The two Koreas previously dismantled or disarmed 11 of their guard posts inside their heavily fortified border, called the Demilitarized Zone, under a 2018 deal meant to ease front-line military confrontations. But the deal is now in danger of being scrapped as both Koreas openly threaten to breach it.

The 2018 agreement required the two Koreas to halt aerial surveillance and live-fire exercises at no-fly and buffer zones that they established along the DMZ, as well as remove some of their front-line guard posts and land mines. The deal left South Korea with 50 board guard posts and North Korea with 150.

After North Korea claimed to place its first military spy satellite into orbit on Nov. 21, South Korea said it would partially suspend the deal and resume aerial surveillance along the DMZ in response.

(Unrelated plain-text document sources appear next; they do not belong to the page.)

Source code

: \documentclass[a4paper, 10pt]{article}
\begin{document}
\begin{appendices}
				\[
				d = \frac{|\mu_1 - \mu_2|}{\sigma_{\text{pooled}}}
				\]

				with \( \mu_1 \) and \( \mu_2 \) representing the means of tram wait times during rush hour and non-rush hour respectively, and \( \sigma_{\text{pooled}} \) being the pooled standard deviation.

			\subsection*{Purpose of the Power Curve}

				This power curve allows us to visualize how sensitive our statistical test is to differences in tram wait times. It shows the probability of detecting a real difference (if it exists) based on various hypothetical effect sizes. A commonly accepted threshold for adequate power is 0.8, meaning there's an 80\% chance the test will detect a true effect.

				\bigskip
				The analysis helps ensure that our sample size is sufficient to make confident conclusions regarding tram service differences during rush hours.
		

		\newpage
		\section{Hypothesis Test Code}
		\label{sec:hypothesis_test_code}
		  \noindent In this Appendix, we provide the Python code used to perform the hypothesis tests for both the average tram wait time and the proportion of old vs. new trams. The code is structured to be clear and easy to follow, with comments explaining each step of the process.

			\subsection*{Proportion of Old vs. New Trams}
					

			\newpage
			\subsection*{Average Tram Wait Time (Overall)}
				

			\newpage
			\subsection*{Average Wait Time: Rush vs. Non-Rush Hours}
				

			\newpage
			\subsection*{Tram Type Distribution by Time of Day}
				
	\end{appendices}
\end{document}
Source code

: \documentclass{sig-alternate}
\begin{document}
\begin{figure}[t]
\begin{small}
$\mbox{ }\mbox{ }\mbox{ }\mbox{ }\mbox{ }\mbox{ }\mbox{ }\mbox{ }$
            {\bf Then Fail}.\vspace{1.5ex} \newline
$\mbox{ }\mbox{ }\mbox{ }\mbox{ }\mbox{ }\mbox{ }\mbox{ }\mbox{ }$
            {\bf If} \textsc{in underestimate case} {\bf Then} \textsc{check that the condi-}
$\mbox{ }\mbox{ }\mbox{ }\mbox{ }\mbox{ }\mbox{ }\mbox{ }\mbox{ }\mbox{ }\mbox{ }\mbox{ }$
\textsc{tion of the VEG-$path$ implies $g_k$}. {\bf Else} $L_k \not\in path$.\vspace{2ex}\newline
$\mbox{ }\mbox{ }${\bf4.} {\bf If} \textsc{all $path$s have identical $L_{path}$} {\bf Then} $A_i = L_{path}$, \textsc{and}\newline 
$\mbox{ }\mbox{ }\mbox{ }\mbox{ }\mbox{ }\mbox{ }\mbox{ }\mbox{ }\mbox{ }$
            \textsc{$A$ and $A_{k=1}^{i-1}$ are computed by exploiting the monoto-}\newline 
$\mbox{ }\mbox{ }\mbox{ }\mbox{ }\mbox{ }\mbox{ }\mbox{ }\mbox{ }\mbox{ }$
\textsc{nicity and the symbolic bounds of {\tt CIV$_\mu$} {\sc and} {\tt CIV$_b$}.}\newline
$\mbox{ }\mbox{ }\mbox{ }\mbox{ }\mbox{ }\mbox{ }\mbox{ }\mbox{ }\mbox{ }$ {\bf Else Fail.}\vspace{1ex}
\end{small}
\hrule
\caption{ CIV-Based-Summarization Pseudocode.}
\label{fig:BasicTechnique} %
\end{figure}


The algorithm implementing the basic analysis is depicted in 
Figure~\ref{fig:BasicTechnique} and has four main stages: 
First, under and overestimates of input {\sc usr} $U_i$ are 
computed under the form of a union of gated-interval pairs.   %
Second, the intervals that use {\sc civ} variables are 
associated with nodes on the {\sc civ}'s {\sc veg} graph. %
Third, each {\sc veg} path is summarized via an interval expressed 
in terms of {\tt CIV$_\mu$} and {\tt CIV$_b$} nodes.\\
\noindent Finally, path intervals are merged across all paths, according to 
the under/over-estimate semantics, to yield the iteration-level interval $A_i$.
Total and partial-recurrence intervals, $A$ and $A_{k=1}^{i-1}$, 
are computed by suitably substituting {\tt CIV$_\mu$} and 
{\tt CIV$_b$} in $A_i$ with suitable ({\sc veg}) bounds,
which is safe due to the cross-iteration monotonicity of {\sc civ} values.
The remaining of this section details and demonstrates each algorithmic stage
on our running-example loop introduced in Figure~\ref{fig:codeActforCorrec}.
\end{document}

Russian budget: Russian President Vladimir Putin on Monday signed a national budget for the next three years that increases spending by around 25% and reportedly devotes a record amount to defense as the country’s military operation in Ukraine drags on.

The budget foresees spending in 2024 of 36.6 trillion rubles ($415 billion) with an expected deficit of $9.5 billion.

After the budget was passed by the lower house of the parliament, Speaker Vyacheslav Volodin said it was developed specifically to fund the military and to mitigate the impact of international sanctions imposed after Russia sent troops into Ukraine in February 2022.

Record low unemployment, higher wages and targeted social spending should help the Kremlin ride out the domestic impact of pivoting the economy toward the military, but could pose a problem in the long term, analysts say.

Kenya flooding: The Kenyan government on Monday urged people living in flood-prone areas to relocate to higher ground as heavy rains continued to wreak havoc across East Africa.

At least 76 people have died and 40,000 have been displaced from their homes since the rains began in October. President William Ruto convened an emergency Cabinet meeting Monday and said 38 of Kenya’s 47 counties had been affected by floods and mudslides made worse by the El Niño phenomenon.

The worst affected areas are the coastal cities of Mombasa and Malindi, and up north near Somalia.